REQUIRED WORK.
The line containing "If the value of this" marks the start; please restate exactly that line and only the lines following it through the end of the material below.

DATA RECORDS.
_ _ _ _ _

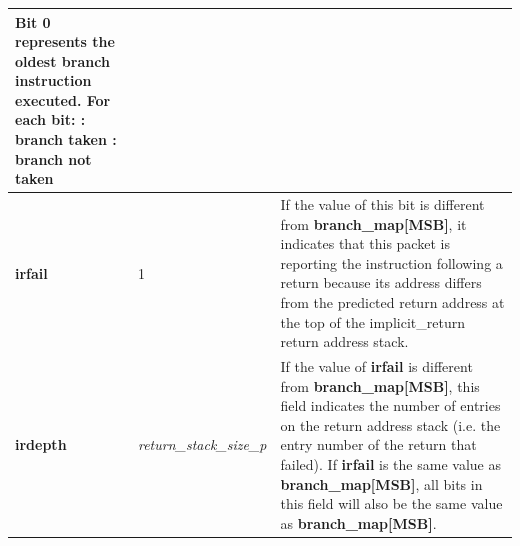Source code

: \begin{table}[htp]
\begin{tabulary}{\textwidth}{|l|p{35mm}|p{90mm}|}
    Bit 0 represents the oldest branch instruction executed.   For each bit: : branch taken : branch not taken \\
    \hline
    \textbf{irfail}	& 1 & 
                If the value of this bit is different from \textbf{branch\_map[MSB]}, it indicates that this
                packet is reporting the instruction following a return because its address differs from 
                the predicted return address at the top of the implicit\_return return address stack.\\
    \hline
    \textbf{irdepth}	& \textit {return\_stack\_size\_p} & 
                If the value of \textbf{irfail} is different from \textbf{branch\_map[MSB]}, this field indicates 
                the number of entries on the return address stack (i.e. the entry number of the return that
                failed).  If \textbf{irfail} is the same value as \textbf{branch\_map[MSB]}, all bits in this field 
                will also be the same value as \textbf{branch\_map[MSB]}. \\
    \hline
  \end{tabulary}
\end{table}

_ _ _ _ _

EXPECTED ANSWER.
                If the value of this bit is different from \textbf{branch\_map[MSB]}, it indicates that this
                packet is reporting the instruction following a return because its address differs from 
                the predicted return address at the top of the implicit\_return return address stack.\\
    \hline
    \textbf{irdepth}	& \textit {return\_stack\_size\_p} & 
                If the value of \textbf{irfail} is different from \textbf{branch\_map[MSB]}, this field indicates 
                the number of entries on the return address stack (i.e. the entry number of the return that
                failed).  If \textbf{irfail} is the same value as \textbf{branch\_map[MSB]}, all bits in this field 
                will also be the same value as \textbf{branch\_map[MSB]}. \\
    \hline
  \end{tabulary}
\end{table}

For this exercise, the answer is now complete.